September: the Netted Carpet moth
The netted carpet moth is one of the rarest moths in the UK. First recorded near Lake Windermere this moth can only be found at some sites in the Lake District and North Wales.
A fussy eater
Research has shown that this moth relies totally on touch-me-not balsam. This small delicate plant with yellow flowers is the only native species of balsam in the UK, but many invasive balsams are aggressively wiping this plant out. This means that the population of the netted carpet moth plummeted to near extinction in the 1980s and 1990s and has only recently begun to recover. The perfectly camouflaged larvae of this moth feed exclusively on the plant.
Numbers of this moth are returning thanks to a partnership of many organisations. Here in the south Lakes the National Trust ranger team has been working hard to play their part in the return of this species to many areas. By introducing cows to the favoured areas of the moth, research has shown that more aggressive plants such as Himalayan balsam are kept at bay, allowing the touch-me-not to flourish. Our rangers have also been “pulling up” invasive species such as yellow balsam to make space for touch-me-not to return.
A survey of larvae
I joined the ranger team and local experts to survey the population of larvae on the east side of Coniston Water. We started our search at Brantwood house (once home to John Ruskin) and continued our search along the shore of the lake. Each touch-me-not-balsam plant was checked for the tiny larvae by lifting up the leaves gently to try and spy the light green larvae. It’s delicate work, and they are incredibly difficult to spot at first, but you soon get used to finding the long green larvae stretched out along the stalks of the plant.

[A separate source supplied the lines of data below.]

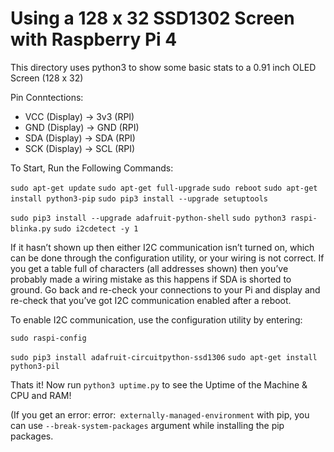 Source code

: # Using a 128 x 32 SSD1302 Screen with Raspberry Pi 4

This directory uses python3 to show some basic stats to a 0.91 inch OLED Screen (128 x 32)

Pin Conntections: <br>
 - VCC (Display) -> 3v3 (RPI)
 - GND (Display) -> GND (RPI)
 - SDA (Display) -> SDA (RPI)
 - SCK (Display) -> SCL (RPI)

To Start, Run the Following Commands:

`sudo apt-get update`
`sudo apt-get full-upgrade`
`sudo reboot`
`sudo apt-get install python3-pip`
`sudo pip3 install --upgrade setuptools`

`sudo pip3 install --upgrade adafruit-python-shell`
`sudo python3 raspi-blinka.py`
`sudo i2cdetect -y 1`

If it hasn’t shown up then either I2C communication isn’t turned on, which can be done through the configuration utility, or your wiring is not correct. If you get a table full of characters (all addresses shown) then you’ve probably made a wiring mistake as this happens if SDA is shorted to ground. Go back and re-check your connections to your Pi and display and re-check that you’ve got I2C communication enabled after a reboot.

To enable I2C communication, use the configuration utility by entering:

`sudo raspi-config`

`sudo pip3 install adafruit-circuitpython-ssd1306`
`sudo apt-get install python3-pil`

Thats it! Now run `python3 uptime.py` to see the Uptime of the Machine & CPU and RAM!

(If you get an error: error:` externally-managed-environment` with pip, you can use `--break-system-packages` argument while installing the pip packages.
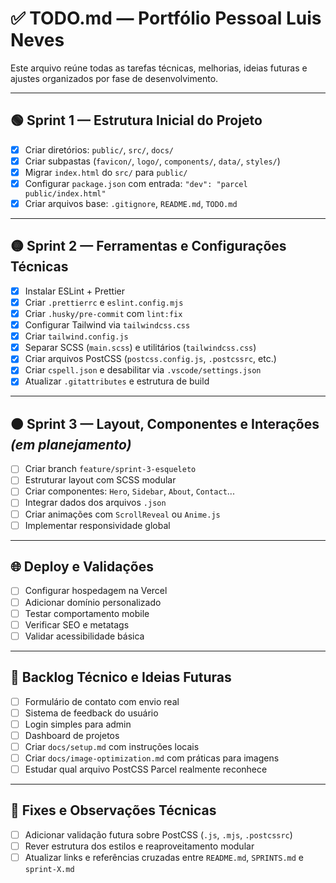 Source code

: # ✅ TODO.md — Portfólio Pessoal Luis Neves

Este arquivo reúne todas as tarefas técnicas, melhorias, ideias futuras e ajustes organizados por fase de desenvolvimento.

---

## 🟢 Sprint 1 — Estrutura Inicial do Projeto

- [x] Criar diretórios: `public/`, `src/`, `docs/`
- [x] Criar subpastas (`favicon/`, `logo/`, `components/`, `data/`, `styles/`)
- [x] Migrar `index.html` do `src/` para `public/`
- [x] Configurar `package.json` com entrada:
  `"dev": "parcel public/index.html"`
- [x] Criar arquivos base: `.gitignore`, `README.md`, `TODO.md`

---

## 🟡 Sprint 2 — Ferramentas e Configurações Técnicas

- [x] Instalar ESLint + Prettier
- [x] Criar `.prettierrc` e `eslint.config.mjs`
- [x] Criar `.husky/pre-commit` com `lint:fix`
- [x] Configurar Tailwind via `tailwindcss.css`
- [x] Criar `tailwind.config.js`
- [x] Separar SCSS (`main.scss`) e utilitários (`tailwindcss.css`)
- [x] Criar arquivos PostCSS (`postcss.config.js`, `.postcssrc`, etc.)
- [x] Criar `cspell.json` e desabilitar via `.vscode/settings.json`
- [x] Atualizar `.gitattributes` e estrutura de build

---

## 🟠 Sprint 3 — Layout, Componentes e Interações *(em planejamento)*

- [ ] Criar branch `feature/sprint-3-esqueleto`
- [ ] Estruturar layout com SCSS modular
- [ ] Criar componentes: `Hero`, `Sidebar`, `About`, `Contact`...
- [ ] Integrar dados dos arquivos `.json`
- [ ] Criar animações com `ScrollReveal` ou `Anime.js`
- [ ] Implementar responsividade global

---

## 🌐 Deploy e Validações

- [ ] Configurar hospedagem na Vercel
- [ ] Adicionar domínio personalizado
- [ ] Testar comportamento mobile
- [ ] Verificar SEO e metatags
- [ ] Validar acessibilidade básica

---

## 🧠 Backlog Técnico e Ideias Futuras

- [ ] Formulário de contato com envio real
- [ ] Sistema de feedback do usuário
- [ ] Login simples para admin
- [ ] Dashboard de projetos
- [ ] Criar `docs/setup.md` com instruções locais
- [ ] Criar `docs/image-optimization.md` com práticas para imagens
- [ ] Estudar qual arquivo PostCSS Parcel realmente reconhece

---

## 🔧 Fixes e Observações Técnicas

- [ ] Adicionar validação futura sobre PostCSS (`.js`, `.mjs`, `.postcssrc`)
- [ ] Rever estrutura dos estilos e reaproveitamento modular
- [ ] Atualizar links e referências cruzadas entre `README.md`, `SPRINTS.md` e `sprint-X.md`
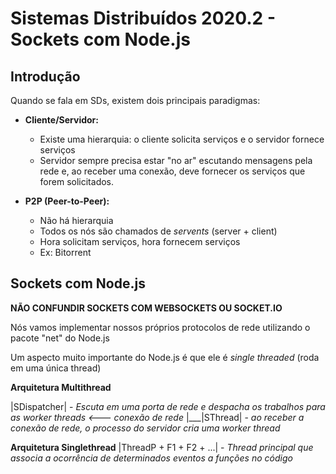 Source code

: # Sistemas Distribuídos 2020.2 - Sockets com Node.js

## Introdução

Quando se fala em SDs, existem dois principais paradigmas:
 - **Cliente/Servidor:**
   - Existe uma hierarquia: o cliente solicita serviços e o servidor fornece serviços
   - Servidor sempre precisa estar "no ar" escutando mensagens pela rede e, ao receber uma conexão, deve fornecer os serviços que forem solicitados.

 - **P2P (Peer-to-Peer):**
   - Não há hierarquia
   - Todos os nós são chamados de *servents* (server + client)
   - Hora solicitam serviços, hora fornecem serviços
   - Ex: Bitorrent

## Sockets com Node.js

**NÃO CONFUNDIR SOCKETS COM WEBSOCKETS OU SOCKET.IO**

Nós vamos implementar nossos próprios protocolos de rede utilizando o pacote "net" do Node.js

Um aspecto muito importante do Node.js é que ele é *single threaded* (roda em uma única thread)

**Arquitetura Multithread**

  |SDispatcher| - *Escuta em uma porta de rede e despacha os trabalhos para as worker threads  <--- conexão de rede*
   |___|SThread| - *ao receber a conexão de rede, o processo do servidor cria uma worker thread*

**Arquitetura Singlethread**
  |ThreadP + F1 + F2 + ...| - *Thread principal que associa a ocorrência de determinados eventos a funções no código*
   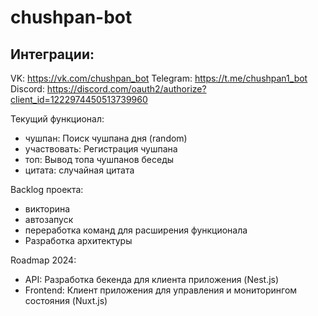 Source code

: # chushpan-bot

## Интеграции: 

VK: https://vk.com/chushpan_bot
Telegram: https://t.me/chushpan1_bot
Discord: https://discord.com/oauth2/authorize?client_id=1222974450513739960


Текущий функционал:
- чушпан: Поиск чушпана дня (random)
- участвовать: Регистрация чушпана
- топ: Вывод топа чушпанов беседы
- цитата: случайная цитата

Backlog проекта:
- викторина
- автозапуск
- переработка команд для расширения функционала
- Разработка архитектуры

Roadmap 2024:
- API: Разработка бекенда для клиента приложения (Nest.js)
- Frontend: Клиент приложения для управления и мониторингом состояния (Nuxt.js)
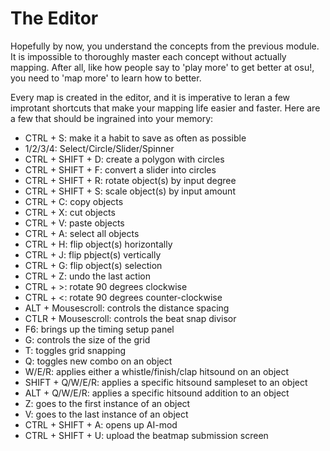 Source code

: # The Editor
Hopefully by now, you understand the concepts from the previous module. It is impossible to thoroughly master each concept without actually mapping. After all, like how people say to 'play more' to get better at osu!, you need to 'map more' to learn how to better.

Every map is created in the editor, and it is imperative to leran a few improtant shortcuts that make your mapping life easier and faster. Here are a few that should be ingrained into your memory:

- CTRL + S: make it a habit to save as often as possible
- 1/2/3/4: Select/Circle/Slider/Spinner
- CTRL + SHIFT + D: create a polygon with circles
- CTRL + SHIFT + F: convert a slider into circles
- CTRL + SHIFT + R: rotate object(s) by input degree
- CTRL + SHIFT + S: scale object(s) by input amount
- CTRL + C: copy objects
- CTRL + X: cut objects
- CTRL + V: paste objects
- CTRL + A: select all objects
- CTRL + H: flip object(s) horizontally
- CTRL + J: flip pbject(s) vertically
- CTRL + G: flip object(s) selection
- CTRL + Z: undo the last action
- CTRL + >: rotate 90 degrees clockwise
- CTRL + <: rotate 90 degrees counter-clockwise
- ALT + Mousescroll: controls the distance spacing
- CTLR + Mousescroll: controls the beat snap divisor
- F6: brings up the timing setup panel
- G: controls the size of the grid
- T: toggles grid snapping
- Q: toggles new combo on an object
- W/E/R: applies either a whistle/finish/clap hitsound on an object
- SHIFT + Q/W/E/R: applies a specific hitsound sampleset to an object
- ALT + Q/W/E/R: applies a specific hitsound addition to an object 
- Z: goes to the first instance of an object
- V: goes to the last instance of an object
- CTRL + SHIFT + A: opens up AI-mod
- CTRL + SHIFT + U: upload the beatmap submission screen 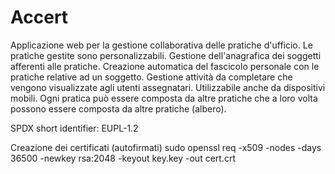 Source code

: # Accert
Applicazione web per la gestione collaborativa delle pratiche d'ufficio.
Le pratiche gestite sono personalizzabili. Gestione dell'anagrafica dei
soggetti afferenti alle pratiche. Creazione automatica del fascicolo
personale con le pratiche relative ad un soggetto. Gestione attività da
completare che vengono visualizzate agli utenti assegnatari. Utilizzabile
anche da dispositivi mobili. Ogni pratica può essere composta da altre
pratiche che a loro volta possono essere composta da altre pratiche
(albero). 

SPDX short identifier: EUPL-1.2


Creazione dei certificati (autofirmati)
    sudo openssl req -x509 -nodes -days 36500 -newkey rsa:2048 -keyout key.key -out cert.crt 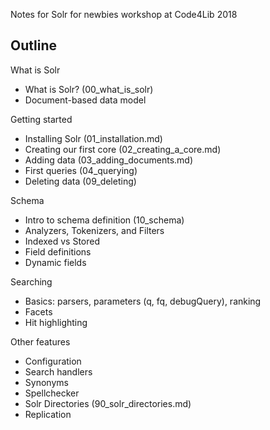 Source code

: Notes for Solr for newbies workshop at Code4Lib 2018

## Outline

What is Solr
* What is Solr? (00_what_is_solr)
* Document-based data model

Getting started
* Installing Solr (01_installation.md)
* Creating our first core (02_creating_a_core.md)
* Adding data (03_adding_documents.md)
* First queries (04_querying)
* Deleting data (09_deleting)

Schema
* Intro to schema definition (10_schema)
* Analyzers, Tokenizers, and Filters
* Indexed vs Stored
* Field definitions
* Dynamic fields

Searching
* Basics: parsers, parameters (q, fq, debugQuery), ranking
* Facets
* Hit highlighting

Other features
* Configuration
* Search handlers
* Synonyms
* Spellchecker
* Solr Directories (90_solr_directories.md)
* Replication
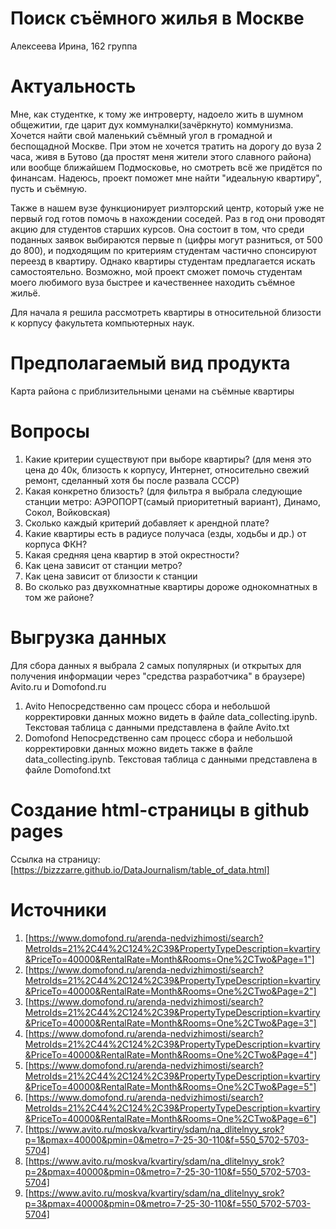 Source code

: # Поиск съёмного жилья в Москве
Алексеева Ирина, 162 группа

# Актуальность
Мне, как студентке, к тому же интроверту, надоело жить в шумном общежитии, где царит дух коммуналки(зачёркнуто) коммунизма. Хочется найти свой маленький съёмный угол в громадной и беспощадной Москве. При этом не хочется тратить на дорогу до вуза 2 часа, живя в Бутово (да простят меня жители этого славного района) или вообще ближайшем Подмосковье, но смотреть всё же придётся по финансам. Надеюсь, проект поможет мне найти "идеальную квартиру", пусть и съёмную.

Также в нашем вузе функционирует риэлторский центр, который уже не первый год готов помочь в нахождении соседей. Раз в год они проводят акцию для студентов старших курсов. Она состоит в том, что среди поданных заявок выбираются первые n (цифры могут разниться, от 500 до 800), и подходящим по критериям студентам частично спонсируют переезд в квартиру. Однако квартиры студентам предлагается искать самостоятельно. Возможно, мой проект сможет помочь студентам моего любимого вуза быстрее и качественнее находить съёмное жильё.

Для начала я решила рассмотреть квартиры в относительной близости к корпусу факультета компьютерных наук.

# Предполагаемый вид продукта
Карта района с приблизительными ценами на съёмные квартиры

# Вопросы
1. Какие критерии существуют при выборе квартиры? (для меня это цена до 40к, близость к корпусу, Интернет, относительно свежий ремонт, сделанный хотя бы после развала СССР)
2. Какая конкретно близость? (для фильтра я выбрала следующие станции метро: АЭРОПОРТ(самый приоритетный вариант), Динамо, Сокол, Войковская)
3. Сколько каждый критерий добавляет к арендной плате?
4. Какие квартиры есть в радиусе получаса (езды, ходьбы и др.) от корпуса ФКН?
5. Какая средняя цена квартир в этой окрестности?
6. Как цена зависит от станции метро? 
7. Как цена зависит от близости к станции
8. Во сколько раз двухкомнатные квартиры дороже однокомнатных в том же районе?

# Выгрузка данных
Для сбора данных я выбрала 2 самых популярных (и открытых для получения информации через "средства разработчика" в браузере) Avito.ru и Domofond.ru
1. Avito
Непосредственно сам процесс сбора и небольшой корректировки данных можно видеть в файле data_collecting.ipynb. Текстовая таблица с данными представлена в файле Avito.txt
2. Domofond
Непосредственно сам процесс сбора и небольшой корректировки данных можно видеть также в файле data_collecting.ipynb. Текстовая таблица с данными представлена в файле Domofond.txt
# Создание html-страницы в github pages
Ссылка на страницу: [https://bizzzarre.github.io/DataJournalism/table_of_data.html]
# Источники
1. [https://www.domofond.ru/arenda-nedvizhimosti/search?MetroIds=21%2C44%2C124%2C39&PropertyTypeDescription=kvartiry&PriceTo=40000&RentalRate=Month&Rooms=One%2CTwo&Page=1"]
2. [https://www.domofond.ru/arenda-nedvizhimosti/search?MetroIds=21%2C44%2C124%2C39&PropertyTypeDescription=kvartiry&PriceTo=40000&RentalRate=Month&Rooms=One%2CTwo&Page=2"]
3. [https://www.domofond.ru/arenda-nedvizhimosti/search?MetroIds=21%2C44%2C124%2C39&PropertyTypeDescription=kvartiry&PriceTo=40000&RentalRate=Month&Rooms=One%2CTwo&Page=3"]
4. [https://www.domofond.ru/arenda-nedvizhimosti/search?MetroIds=21%2C44%2C124%2C39&PropertyTypeDescription=kvartiry&PriceTo=40000&RentalRate=Month&Rooms=One%2CTwo&Page=4"]
5. [https://www.domofond.ru/arenda-nedvizhimosti/search?MetroIds=21%2C44%2C124%2C39&PropertyTypeDescription=kvartiry&PriceTo=40000&RentalRate=Month&Rooms=One%2CTwo&Page=5"]
6. [https://www.domofond.ru/arenda-nedvizhimosti/search?MetroIds=21%2C44%2C124%2C39&PropertyTypeDescription=kvartiry&PriceTo=40000&RentalRate=Month&Rooms=One%2CTwo&Page=6"]
7. [https://www.avito.ru/moskva/kvartiry/sdam/na_dlitelnyy_srok?p=1&pmax=40000&pmin=0&metro=7-25-30-110&f=550_5702-5703-5704]
8. [https://www.avito.ru/moskva/kvartiry/sdam/na_dlitelnyy_srok?p=2&pmax=40000&pmin=0&metro=7-25-30-110&f=550_5702-5703-5704]
9. [https://www.avito.ru/moskva/kvartiry/sdam/na_dlitelnyy_srok?p=3&pmax=40000&pmin=0&metro=7-25-30-110&f=550_5702-5703-5704]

We spotted over 40 larvae in one clump of balsam alone! Few of these will survive and become the netted carpet moth, but it was fantastic to see so many areas were being well managed to give this species the best possible chance at survival.
A positive future for the netted carpet moth
The continued efforts of the National Trust, Butterfly Conservation and many other organisations as well as farm tenants has meant that now over one thousand netted carpet moths have been recorded on 56,000 balsam plants!